You can apply for Alternative Dispute Resolution, or ADR. ADR may help to clarify the issues and resolve the dispute without the need for further litigation. You would need to make an application for ADR, which should include any further information that you do not think has been taken into account so far, and this would be considered by a panel who would decide whether this approach is appropriate in your case.

149.

I enclose HMRC’s factsheet FS21 which tells you about this process and you can find further details online at https://www.gov.uk/guidance/tax-disputes-alternative-dispute-resolution-adr including how to apply for ADR.

150.

Your statutory appeal rights are not affected by an application for ADR; however, if you do decide to apply you must still notify your appeal to the tribunal within the time limit mentioned above. This is essential to ensure that your appeal remains open. When notifying your appeal to the tribunal, you should tell them that you have applied to HMRC for ADR.

151.

I have copied this letter to the company agent […].

8.

The time limit for filing a Notice of Appeal with the Tribunal was therefore 19 January 2022.

9.

On 14 January 2022, HMRC wrote to MPTL’s then tax accountants noting that if MPTL entered into a settlement agreement with HMRC, it might be eligible for overpayment and dividend reliefs. The letter went on to suggest that HMRC could prepare an illustration of the net liabilities, which would allow them to concentrate on reaching agreement on the ultimate calculation of the amount owed. The letter went on to state that if HMRC did not receive a response by 14 February 2022 – or a response that MPTL was not interested in settling – HMRC would continue with “the existing compliance check”.

10.

On 21 January 2022, the accountants wrote to HMRC as follows:

Further to your letters dated 20 December and 14 January 2022, both our client and ourselves are still in disagreement with the outcome of the statutory review and the overall conclusion of the enquiry.
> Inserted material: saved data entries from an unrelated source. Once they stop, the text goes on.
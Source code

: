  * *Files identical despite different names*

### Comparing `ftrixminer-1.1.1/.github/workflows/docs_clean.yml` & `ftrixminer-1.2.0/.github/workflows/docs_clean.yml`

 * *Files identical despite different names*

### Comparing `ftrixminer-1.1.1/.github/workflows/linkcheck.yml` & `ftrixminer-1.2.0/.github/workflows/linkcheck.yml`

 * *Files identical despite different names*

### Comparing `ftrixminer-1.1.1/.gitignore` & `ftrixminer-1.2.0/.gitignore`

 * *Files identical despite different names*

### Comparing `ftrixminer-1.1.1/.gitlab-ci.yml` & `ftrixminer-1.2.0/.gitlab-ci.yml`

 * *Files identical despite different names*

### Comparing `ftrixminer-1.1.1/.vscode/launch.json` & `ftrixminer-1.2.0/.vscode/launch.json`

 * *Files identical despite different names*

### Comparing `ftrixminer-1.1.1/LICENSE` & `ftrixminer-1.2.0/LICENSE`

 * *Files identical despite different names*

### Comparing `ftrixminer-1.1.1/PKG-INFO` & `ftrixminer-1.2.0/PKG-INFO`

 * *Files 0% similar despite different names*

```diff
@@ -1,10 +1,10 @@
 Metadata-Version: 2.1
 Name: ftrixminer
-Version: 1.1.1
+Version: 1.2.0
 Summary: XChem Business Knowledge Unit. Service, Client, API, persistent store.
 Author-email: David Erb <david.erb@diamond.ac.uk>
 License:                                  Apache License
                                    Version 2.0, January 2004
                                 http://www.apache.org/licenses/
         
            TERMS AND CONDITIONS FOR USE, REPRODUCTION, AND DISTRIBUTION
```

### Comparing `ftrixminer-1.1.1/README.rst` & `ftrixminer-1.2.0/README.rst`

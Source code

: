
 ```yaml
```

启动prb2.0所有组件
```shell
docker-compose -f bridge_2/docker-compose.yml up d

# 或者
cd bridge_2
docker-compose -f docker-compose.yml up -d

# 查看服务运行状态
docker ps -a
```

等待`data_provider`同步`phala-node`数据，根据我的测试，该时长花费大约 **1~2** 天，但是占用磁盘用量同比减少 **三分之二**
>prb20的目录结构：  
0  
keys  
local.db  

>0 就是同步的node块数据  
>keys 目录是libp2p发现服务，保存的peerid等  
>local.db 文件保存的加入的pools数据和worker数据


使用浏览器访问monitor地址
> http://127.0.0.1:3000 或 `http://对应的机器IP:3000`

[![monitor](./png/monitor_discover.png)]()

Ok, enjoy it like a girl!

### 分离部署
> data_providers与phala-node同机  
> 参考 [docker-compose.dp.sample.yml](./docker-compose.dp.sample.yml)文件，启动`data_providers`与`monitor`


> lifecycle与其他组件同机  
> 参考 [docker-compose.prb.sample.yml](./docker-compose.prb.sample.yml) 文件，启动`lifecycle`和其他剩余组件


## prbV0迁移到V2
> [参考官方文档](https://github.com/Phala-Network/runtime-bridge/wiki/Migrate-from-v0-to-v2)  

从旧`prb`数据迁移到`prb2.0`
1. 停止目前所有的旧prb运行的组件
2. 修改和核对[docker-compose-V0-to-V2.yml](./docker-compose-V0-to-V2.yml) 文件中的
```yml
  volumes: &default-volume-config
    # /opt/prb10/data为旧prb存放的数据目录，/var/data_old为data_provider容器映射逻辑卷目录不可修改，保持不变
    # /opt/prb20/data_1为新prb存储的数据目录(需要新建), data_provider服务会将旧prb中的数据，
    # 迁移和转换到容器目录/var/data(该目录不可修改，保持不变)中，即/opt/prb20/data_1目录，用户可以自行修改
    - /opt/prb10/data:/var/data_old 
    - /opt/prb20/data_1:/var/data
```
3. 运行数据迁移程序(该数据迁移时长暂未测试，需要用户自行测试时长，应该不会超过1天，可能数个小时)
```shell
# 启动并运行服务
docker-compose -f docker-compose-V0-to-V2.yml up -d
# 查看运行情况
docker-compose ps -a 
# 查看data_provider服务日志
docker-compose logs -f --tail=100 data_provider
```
We would therefore take this opportunity to request that this be further heard by a first tier tribunal.

We look forward to your confirmation that this is acceptable and look forward to receiving confirmation of the tribunal case date in due course.

11.

The accountants did not file a Notice of Appeal with this Tribunal.

12.

At some point in early March 2022, MPTL instructed Quinn Emanuel Urquhart and Sullivan LLP (“Quinn Emanual”). Quinn Emanual emailed the HMRC responsible for the enquiries on 9 March 2022 to HMRC to ascertain the current position regarding HMRC’s enquiries and the appeal, and enclosing form 64-8 signed on behalf of MPTL authorising HMRC to communicate with Quinn Emanual (HMRC will not communicate with representatives unless they have been authorised by the taxpayer). A follow-up email was sent on 15 March, and a response received the same day. The response apologised for the delay in responding which was due to the enquiry officer being on sick leave. Authorisation for communication by email was resolved that day, and HMRC emailed Quinn Emanuel on 16 March confirming that the tax had been postponed, but that HMRC had not been informed by HMCTS of any appeal having been made.

13.

The Notice of Appeal was filed on 18 March 2022. As this was lodged after the expiry of the relevant time limit, MPTL also applied for permission for the appeal to be filed late.

The law

14.

Both parties are agreed that in deciding whether to grant permission for a late appeal, I need to apply the three-fold test in set out by the Upper Tribunal in William Martland v HMRC [2018] UKUT (TCC) at [44]-[46]:

44.

When the FTT is considering applications for permission to appeal out of time, therefore, it must be remembered that the starting point is that permission should not be granted unless the FTT is satisfied on balance that it should be. In considering that question, we consider the FTT can usefully follow the three-stage process set out in Denton:

(1)

Establish the length of the delay. If it was very short (which would, in the absence of unusual circumstances, equate to the breach being “neither serious nor significant”), then the FTT “is unlikely to need to spend much time on the second and third stages” - though this should not be taken to mean that applications can be granted for very short delays without even moving on to a consideration of those stages.

(2)

The reason (or reasons) why the default occurred should be established.

(3)

The FTT can then move onto its evaluation of “all the circumstances of the case”. This will involve a balancing exercise which will essentially assess the merits of the reason(s) given for the delay and the prejudice which would be caused to both parties by granting or refusing permission.

45.

That balancing exercise should take into account the particular importance of the need for litigation to be conducted efficiently and at proportionate cost, and for statutory time limits to be respected. By approaching matters in this way, it can readily be seen that, to the extent they are relevant in the circumstances of the particular case, all the factors raised in Aberdeen and Data Select will be covered, without the need to refer back explicitly to those cases and attempt to structure the FTT’s deliberations artificially by reference to those factors. The FTT’s role is to exercise judicial discretion taking account of all relevant factors, not to follow a checklist.

46.

In doing so, the FTT can have regard to any obvious strength or weakness of the applicant’s case; this goes to the question of prejudice - there is obviously much greater prejudice for an applicant to lose the opportunity of putting forward a really strong case than a very weak one. It is important however that this should not descend into a detailed analysis of the underlying merits of the appeal.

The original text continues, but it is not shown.